■ **Problem to solve**:
Check every line of the data below for the word "account". Copy the ones that have it.

++++++++++

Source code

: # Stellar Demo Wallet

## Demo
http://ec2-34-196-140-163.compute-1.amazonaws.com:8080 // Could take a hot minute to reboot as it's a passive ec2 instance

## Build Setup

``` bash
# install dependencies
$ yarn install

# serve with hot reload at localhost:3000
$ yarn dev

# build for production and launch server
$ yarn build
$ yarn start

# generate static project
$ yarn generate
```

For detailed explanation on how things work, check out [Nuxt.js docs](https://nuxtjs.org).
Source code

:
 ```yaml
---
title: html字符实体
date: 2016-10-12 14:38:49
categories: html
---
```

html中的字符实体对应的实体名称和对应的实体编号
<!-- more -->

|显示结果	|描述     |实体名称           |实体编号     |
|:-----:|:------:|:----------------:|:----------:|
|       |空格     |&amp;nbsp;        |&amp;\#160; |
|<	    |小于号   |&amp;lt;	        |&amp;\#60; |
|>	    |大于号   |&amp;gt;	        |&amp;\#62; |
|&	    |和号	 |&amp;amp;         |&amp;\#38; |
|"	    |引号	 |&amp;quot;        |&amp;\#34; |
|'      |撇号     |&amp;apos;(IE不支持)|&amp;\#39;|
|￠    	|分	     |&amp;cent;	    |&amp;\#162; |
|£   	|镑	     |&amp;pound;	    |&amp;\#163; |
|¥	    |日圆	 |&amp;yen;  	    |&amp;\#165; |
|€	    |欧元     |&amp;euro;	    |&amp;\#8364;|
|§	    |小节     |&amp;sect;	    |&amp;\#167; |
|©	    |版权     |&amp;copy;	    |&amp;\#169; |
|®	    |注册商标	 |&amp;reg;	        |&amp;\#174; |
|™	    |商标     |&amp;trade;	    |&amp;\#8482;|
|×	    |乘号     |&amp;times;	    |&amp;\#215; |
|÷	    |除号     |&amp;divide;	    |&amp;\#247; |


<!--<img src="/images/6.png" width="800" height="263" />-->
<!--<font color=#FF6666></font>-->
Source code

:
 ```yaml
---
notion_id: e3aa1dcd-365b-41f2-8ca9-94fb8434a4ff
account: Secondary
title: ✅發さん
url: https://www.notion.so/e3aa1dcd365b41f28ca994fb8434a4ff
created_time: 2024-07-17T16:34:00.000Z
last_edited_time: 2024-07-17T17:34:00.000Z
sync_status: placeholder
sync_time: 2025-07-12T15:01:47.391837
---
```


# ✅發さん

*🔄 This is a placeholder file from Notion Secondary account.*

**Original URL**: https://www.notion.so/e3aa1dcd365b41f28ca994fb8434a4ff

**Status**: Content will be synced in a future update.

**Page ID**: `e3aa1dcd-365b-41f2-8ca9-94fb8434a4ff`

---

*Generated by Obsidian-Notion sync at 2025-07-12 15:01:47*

++++++++++

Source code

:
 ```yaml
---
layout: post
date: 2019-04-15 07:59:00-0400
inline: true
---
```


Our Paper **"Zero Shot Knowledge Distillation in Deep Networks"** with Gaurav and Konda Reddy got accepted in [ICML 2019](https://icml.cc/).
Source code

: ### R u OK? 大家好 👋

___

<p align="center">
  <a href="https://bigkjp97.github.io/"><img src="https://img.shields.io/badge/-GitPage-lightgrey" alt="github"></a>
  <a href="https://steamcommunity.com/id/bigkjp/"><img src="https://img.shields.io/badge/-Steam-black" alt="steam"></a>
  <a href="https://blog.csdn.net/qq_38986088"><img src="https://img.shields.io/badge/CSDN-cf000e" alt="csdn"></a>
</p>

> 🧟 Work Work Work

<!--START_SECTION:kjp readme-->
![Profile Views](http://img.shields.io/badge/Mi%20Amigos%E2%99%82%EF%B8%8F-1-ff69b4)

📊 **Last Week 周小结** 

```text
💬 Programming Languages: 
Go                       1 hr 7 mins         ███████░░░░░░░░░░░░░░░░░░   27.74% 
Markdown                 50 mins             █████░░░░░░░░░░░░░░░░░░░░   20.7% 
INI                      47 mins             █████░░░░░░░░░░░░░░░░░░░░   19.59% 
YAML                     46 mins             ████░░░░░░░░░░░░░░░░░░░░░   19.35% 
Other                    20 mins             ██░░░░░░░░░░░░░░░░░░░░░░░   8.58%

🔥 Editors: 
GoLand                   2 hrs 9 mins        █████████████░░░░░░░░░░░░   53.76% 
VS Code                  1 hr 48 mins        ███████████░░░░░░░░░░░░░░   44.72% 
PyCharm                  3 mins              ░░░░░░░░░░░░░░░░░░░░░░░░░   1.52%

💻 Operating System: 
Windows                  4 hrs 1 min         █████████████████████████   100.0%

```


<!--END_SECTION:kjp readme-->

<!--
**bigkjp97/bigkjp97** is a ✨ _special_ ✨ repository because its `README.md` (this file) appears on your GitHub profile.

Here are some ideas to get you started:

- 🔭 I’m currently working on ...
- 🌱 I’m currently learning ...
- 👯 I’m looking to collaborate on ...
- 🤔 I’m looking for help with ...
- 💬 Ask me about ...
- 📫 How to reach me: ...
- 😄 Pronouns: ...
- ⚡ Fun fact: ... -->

++++++++++

■ **The answer**:
account: Secondary
*🔄 This is a placeholder file from Notion Secondary account.*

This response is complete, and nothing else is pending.